[Start of Attachment]

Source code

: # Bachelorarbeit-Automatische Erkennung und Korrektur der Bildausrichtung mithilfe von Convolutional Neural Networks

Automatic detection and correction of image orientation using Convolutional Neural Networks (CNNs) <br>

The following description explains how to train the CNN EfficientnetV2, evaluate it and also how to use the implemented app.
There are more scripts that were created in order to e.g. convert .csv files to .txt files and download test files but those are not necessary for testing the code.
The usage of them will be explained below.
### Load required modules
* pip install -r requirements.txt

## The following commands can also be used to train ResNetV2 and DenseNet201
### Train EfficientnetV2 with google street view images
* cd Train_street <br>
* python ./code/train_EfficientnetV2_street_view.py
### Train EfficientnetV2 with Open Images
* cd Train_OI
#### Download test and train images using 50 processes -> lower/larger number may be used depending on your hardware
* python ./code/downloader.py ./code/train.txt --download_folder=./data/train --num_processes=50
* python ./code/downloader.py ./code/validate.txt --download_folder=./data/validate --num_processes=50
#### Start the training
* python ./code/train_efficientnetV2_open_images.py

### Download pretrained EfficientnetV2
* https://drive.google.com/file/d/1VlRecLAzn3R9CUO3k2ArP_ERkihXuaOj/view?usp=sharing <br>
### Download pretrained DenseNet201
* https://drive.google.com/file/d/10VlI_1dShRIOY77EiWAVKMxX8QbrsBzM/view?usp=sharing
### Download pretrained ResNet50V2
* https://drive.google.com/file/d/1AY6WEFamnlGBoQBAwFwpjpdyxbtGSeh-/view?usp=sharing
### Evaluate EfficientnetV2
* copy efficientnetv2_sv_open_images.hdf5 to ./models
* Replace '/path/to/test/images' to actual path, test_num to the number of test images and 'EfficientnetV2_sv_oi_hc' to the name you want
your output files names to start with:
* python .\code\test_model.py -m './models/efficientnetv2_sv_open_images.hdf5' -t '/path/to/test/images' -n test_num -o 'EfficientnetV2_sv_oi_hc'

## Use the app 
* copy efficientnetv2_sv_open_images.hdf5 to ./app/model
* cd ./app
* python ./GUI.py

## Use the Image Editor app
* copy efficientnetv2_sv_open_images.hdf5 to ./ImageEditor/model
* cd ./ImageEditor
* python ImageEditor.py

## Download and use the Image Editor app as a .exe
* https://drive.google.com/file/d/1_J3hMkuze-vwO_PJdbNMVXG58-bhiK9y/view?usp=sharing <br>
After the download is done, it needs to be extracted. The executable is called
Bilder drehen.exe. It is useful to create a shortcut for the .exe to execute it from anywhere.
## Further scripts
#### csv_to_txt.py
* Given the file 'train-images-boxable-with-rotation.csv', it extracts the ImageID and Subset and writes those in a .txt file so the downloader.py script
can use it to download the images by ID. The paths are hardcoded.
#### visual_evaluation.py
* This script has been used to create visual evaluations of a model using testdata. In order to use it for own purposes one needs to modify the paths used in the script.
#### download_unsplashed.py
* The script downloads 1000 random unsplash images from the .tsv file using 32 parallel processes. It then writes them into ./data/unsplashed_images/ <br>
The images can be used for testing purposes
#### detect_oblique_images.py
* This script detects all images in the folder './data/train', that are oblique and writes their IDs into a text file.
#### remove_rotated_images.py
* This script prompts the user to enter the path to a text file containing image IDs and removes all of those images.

[End of Attachment]
[Start of Attachment]

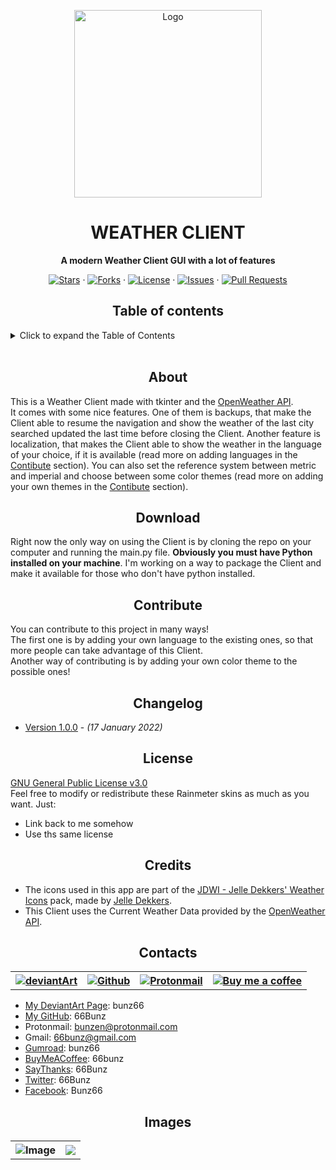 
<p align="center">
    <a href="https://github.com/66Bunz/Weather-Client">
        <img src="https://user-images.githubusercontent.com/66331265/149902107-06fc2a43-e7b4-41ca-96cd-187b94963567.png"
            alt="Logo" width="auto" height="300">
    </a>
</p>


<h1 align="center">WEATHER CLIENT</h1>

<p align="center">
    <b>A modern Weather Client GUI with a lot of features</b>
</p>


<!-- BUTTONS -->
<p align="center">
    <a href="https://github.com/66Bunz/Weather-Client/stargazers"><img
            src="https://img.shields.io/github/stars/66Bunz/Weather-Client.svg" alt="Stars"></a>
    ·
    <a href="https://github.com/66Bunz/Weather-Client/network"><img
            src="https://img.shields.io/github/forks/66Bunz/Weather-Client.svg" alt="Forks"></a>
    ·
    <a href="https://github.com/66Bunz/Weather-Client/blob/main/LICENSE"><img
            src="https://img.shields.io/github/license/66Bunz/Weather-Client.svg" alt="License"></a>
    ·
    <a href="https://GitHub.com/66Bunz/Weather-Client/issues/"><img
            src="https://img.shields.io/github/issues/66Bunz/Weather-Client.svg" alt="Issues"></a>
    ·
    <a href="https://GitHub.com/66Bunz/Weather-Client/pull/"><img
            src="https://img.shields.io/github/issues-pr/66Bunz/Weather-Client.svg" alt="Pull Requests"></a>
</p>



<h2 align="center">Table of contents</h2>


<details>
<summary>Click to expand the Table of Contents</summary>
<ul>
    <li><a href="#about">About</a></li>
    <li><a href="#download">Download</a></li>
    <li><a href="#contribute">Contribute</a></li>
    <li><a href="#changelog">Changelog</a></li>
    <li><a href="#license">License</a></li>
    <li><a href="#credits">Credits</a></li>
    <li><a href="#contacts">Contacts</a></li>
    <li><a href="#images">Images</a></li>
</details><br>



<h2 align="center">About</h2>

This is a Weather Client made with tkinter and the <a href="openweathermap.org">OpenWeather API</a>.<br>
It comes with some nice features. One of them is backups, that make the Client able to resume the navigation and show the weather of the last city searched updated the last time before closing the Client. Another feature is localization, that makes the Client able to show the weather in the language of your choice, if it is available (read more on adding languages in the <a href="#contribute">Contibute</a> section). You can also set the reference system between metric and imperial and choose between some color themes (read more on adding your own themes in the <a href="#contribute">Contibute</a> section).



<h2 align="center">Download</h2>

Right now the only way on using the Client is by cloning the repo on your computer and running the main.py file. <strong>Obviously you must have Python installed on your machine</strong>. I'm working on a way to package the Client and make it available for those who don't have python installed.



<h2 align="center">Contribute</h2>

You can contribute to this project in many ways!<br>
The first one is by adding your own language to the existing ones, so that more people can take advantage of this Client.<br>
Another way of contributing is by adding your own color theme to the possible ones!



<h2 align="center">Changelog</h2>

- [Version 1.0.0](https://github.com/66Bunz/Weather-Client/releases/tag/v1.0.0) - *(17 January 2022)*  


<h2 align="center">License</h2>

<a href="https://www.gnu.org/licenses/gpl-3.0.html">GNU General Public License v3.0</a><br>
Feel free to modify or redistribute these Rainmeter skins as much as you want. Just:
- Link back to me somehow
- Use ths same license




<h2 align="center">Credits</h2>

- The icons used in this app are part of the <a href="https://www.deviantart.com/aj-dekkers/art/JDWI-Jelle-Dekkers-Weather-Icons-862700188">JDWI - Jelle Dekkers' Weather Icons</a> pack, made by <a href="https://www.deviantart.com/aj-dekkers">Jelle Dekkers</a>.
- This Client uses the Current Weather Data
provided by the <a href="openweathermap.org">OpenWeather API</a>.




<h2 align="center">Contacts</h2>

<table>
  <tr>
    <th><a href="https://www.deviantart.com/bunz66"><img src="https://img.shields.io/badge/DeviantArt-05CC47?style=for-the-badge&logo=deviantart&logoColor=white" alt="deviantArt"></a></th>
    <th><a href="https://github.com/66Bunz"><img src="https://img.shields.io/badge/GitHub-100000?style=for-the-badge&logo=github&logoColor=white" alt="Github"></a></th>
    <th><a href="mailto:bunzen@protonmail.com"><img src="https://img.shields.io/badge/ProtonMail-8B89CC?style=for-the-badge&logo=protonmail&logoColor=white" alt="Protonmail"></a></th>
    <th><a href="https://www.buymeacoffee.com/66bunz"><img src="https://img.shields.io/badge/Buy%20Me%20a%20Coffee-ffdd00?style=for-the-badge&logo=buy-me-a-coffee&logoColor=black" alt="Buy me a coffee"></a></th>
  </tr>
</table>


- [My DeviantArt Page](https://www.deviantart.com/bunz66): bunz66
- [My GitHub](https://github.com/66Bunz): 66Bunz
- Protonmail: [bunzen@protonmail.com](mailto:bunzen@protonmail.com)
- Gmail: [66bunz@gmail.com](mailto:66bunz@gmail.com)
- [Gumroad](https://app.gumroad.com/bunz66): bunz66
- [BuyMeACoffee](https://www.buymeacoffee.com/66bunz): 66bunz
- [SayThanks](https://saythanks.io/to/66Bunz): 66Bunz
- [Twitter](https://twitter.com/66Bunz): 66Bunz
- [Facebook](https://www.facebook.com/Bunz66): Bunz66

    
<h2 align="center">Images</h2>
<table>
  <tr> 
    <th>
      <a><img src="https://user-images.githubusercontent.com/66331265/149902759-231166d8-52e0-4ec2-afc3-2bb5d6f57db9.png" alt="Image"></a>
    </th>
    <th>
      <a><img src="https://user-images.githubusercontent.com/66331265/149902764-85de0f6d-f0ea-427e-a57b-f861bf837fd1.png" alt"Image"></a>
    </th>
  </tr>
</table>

[End of Attachment]

- WHAT IS BEING ASKED: For this exercise, output exactly the lines above from the line with "install -r requirements.txt" to the line with "efficientnetv2_sv_open_images.hdf5 to ./models", counting both, and leave out the rest.

- SOLUTION TO THIS EXERCISE:
* pip install -r requirements.txt

## The following commands can also be used to train ResNetV2 and DenseNet201
### Train EfficientnetV2 with google street view images
* cd Train_street <br>
* python ./code/train_EfficientnetV2_street_view.py
### Train EfficientnetV2 with Open Images
* cd Train_OI
#### Download test and train images using 50 processes -> lower/larger number may be used depending on your hardware
* python ./code/downloader.py ./code/train.txt --download_folder=./data/train --num_processes=50
* python ./code/downloader.py ./code/validate.txt --download_folder=./data/validate --num_processes=50
#### Start the training
* python ./code/train_efficientnetV2_open_images.py

### Download pretrained EfficientnetV2
* https://drive.google.com/file/d/1VlRecLAzn3R9CUO3k2ArP_ERkihXuaOj/view?usp=sharing <br>
### Download pretrained DenseNet201
* https://drive.google.com/file/d/10VlI_1dShRIOY77EiWAVKMxX8QbrsBzM/view?usp=sharing
### Download pretrained ResNet50V2
* https://drive.google.com/file/d/1AY6WEFamnlGBoQBAwFwpjpdyxbtGSeh-/view?usp=sharing
### Evaluate EfficientnetV2
* copy efficientnetv2_sv_open_images.hdf5 to ./models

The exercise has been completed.